Items from a dataset:
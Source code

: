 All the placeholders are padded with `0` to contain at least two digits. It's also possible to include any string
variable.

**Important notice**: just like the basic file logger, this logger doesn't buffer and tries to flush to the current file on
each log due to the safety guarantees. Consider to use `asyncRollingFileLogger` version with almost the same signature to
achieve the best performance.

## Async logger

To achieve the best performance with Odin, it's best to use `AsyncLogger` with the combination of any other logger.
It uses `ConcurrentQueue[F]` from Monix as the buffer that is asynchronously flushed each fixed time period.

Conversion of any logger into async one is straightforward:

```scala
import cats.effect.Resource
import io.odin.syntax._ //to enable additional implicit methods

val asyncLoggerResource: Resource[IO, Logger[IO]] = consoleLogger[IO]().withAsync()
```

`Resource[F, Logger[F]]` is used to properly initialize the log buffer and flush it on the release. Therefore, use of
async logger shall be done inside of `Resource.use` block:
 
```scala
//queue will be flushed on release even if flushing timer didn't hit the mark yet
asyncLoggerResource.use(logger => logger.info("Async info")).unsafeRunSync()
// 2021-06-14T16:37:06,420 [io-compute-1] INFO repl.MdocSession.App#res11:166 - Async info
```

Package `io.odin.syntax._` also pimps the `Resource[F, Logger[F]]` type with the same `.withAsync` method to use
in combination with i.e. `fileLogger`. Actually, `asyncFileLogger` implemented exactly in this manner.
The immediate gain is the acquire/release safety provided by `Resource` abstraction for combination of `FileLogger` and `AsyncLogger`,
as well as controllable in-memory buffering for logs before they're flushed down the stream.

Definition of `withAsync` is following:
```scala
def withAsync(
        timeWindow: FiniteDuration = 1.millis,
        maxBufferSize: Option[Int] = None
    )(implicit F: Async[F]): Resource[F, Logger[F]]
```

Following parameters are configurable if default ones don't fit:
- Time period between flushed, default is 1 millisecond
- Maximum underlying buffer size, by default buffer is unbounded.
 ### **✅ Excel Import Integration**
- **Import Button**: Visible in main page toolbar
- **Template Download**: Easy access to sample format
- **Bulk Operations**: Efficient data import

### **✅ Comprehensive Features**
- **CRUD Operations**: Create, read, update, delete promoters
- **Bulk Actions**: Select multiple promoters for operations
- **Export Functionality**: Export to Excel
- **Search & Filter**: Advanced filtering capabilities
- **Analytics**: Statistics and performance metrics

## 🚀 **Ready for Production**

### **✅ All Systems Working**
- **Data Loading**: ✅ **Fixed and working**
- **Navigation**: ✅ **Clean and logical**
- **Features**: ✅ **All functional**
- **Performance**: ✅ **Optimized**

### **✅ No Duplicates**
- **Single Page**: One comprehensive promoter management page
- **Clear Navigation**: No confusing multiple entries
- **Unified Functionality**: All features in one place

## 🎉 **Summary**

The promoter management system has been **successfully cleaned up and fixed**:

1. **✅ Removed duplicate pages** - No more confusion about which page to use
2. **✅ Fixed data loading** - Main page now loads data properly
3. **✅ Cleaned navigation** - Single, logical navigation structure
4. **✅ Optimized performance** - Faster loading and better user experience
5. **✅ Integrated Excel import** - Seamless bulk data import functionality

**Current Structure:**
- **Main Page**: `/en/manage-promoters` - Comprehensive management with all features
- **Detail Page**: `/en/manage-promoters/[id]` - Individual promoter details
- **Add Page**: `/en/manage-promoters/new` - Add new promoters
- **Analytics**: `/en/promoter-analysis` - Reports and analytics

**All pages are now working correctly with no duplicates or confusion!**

About this exercise
Return, from the data, each line where the string "Optimized" occurs.

Response to this exercise
- **Performance**: ✅ **Optimized**
4. **✅ Optimized performance** - Faster loading and better user experience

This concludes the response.